Comunicação e missão

A reflexão sobre a importância das redes sociais deve passar também pela consideração da missão precípua da igreja, que é a pregação do Evangelho e a edificação dos crentes. A difusão de conteúdo visa realmente a evangelização? Ainda que seja esse o foco, o conteúdo que disponibilizamos via internet é mesmo necessário e adequado na forma que o produzimos dentro do contexto comunitário local? Tem gerado os resultados pretendidos?

Quanto ao aspecto da edificação dos crentes, a reflexão precisa ser ainda mais detida, pois o que se espera de uma igreja local é o investimento em comunhão, o que se faz, necessariamente, pela priorização da presença física para o mútuo compartilhamento, como nos ensina Atos dos apóstolos. Outrossim, podem ser incalculáveis os prejuízos causados pela acomodação virtual e por uma crescente dependência de conteúdos bíblicos superficiais e plurais oferecidos pela internet. Se, por um lado, a difusão de conteúdo pode contribuir para algum crescimento espiritual dos que isso buscam, por outro lado a falta de assentar-se para ouvir a “doutrina dos apóstolos” pode fazer com que o analfabetismo bíblico e a confusão teológica cresçam, além de impedir que se participe de bênçãos espirituais que exigem integração ao corpo de Cristo, que é a igreja.

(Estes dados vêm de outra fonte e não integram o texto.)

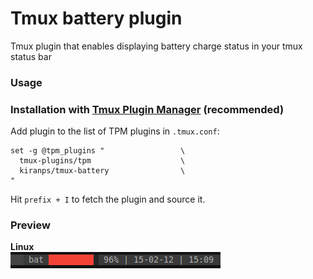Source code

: # Tmux battery plugin

Tmux plugin that enables displaying battery charge status in your tmux status bar

### Usage

### Installation with [Tmux Plugin Manager](https://github.com/tmux-plugins/tpm) (recommended)

Add plugin to the list of TPM plugins in `.tmux.conf`:

    set -g @tpm_plugins "                 \
      tmux-plugins/tpm                    \
      kiranps/tmux-battery                \
    "

Hit `prefix + I` to fetch the plugin and source it.

### Preview

**Linux**<br/>
![battery](/screenshot/tmux-battery.png)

O processo de “virtualização” do ministério pastoral precisa ser comedido, atentando-se para o que realmente atende a necessidades específicas e pontuais da comunidade local para a sua verdadeira edificação. Há situações que realmente justificam o uso das redes sociais para compartilhar o culto. A questão é saber identificá-las com serenidade. Já está em discussão (e prática) no Brasil até mesmo a realização de cultos pelo sistema metaverso (a criação de um ambiente virtual)! E daí?

Direito de imagem

Outro aspecto a ser considerado quanto ao conteúdo a ser compartilhado e ao seu formato diz respeito ao direito de imagem. Será razoável considerar necessário, por exemplo, que uma norma jurídica nos diga não ser recomendável expor ao mundo imagens de pessoas em verdadeiros closes, pinçados de momentos de contrição vividos em nossos cultos? Não seria prudente analisar a conveniência de transmissões ao vivo, especialmente quando se trata de reuniões de liderança, que discutem assuntos internos ligados à administração eclesiástica? Não seria um contrassenso expor nas redes sociais conteúdos que antes considerávamos inadequados até mesmo para alguns auxiliares do culto? Estas são apenas algumas das muitas questões que circundam este tema. É temerário usar as redes sociais apenas com uma visão técnica. É preciso, acima de tudo, uma avaliação pastoral. O uso empolgado, irrefletido (ou vaidoso) dos meios de comunicação pode nos causar muitos prejuízos. O presente texto não tem a pretensão de apresentar conclusões, senão apenas suscitar alguns pontos ilustrativos que, talvez, possam servir para um processo de reflexão mais profunda. Que Deus nos dê sabedoria para exercer o devido juízo de ponderação, fazendo o melhor emprego possível das tecnologias da comunicação à nossa disposição, sempre buscando a glória de Deus (1 Coríntios 10.31).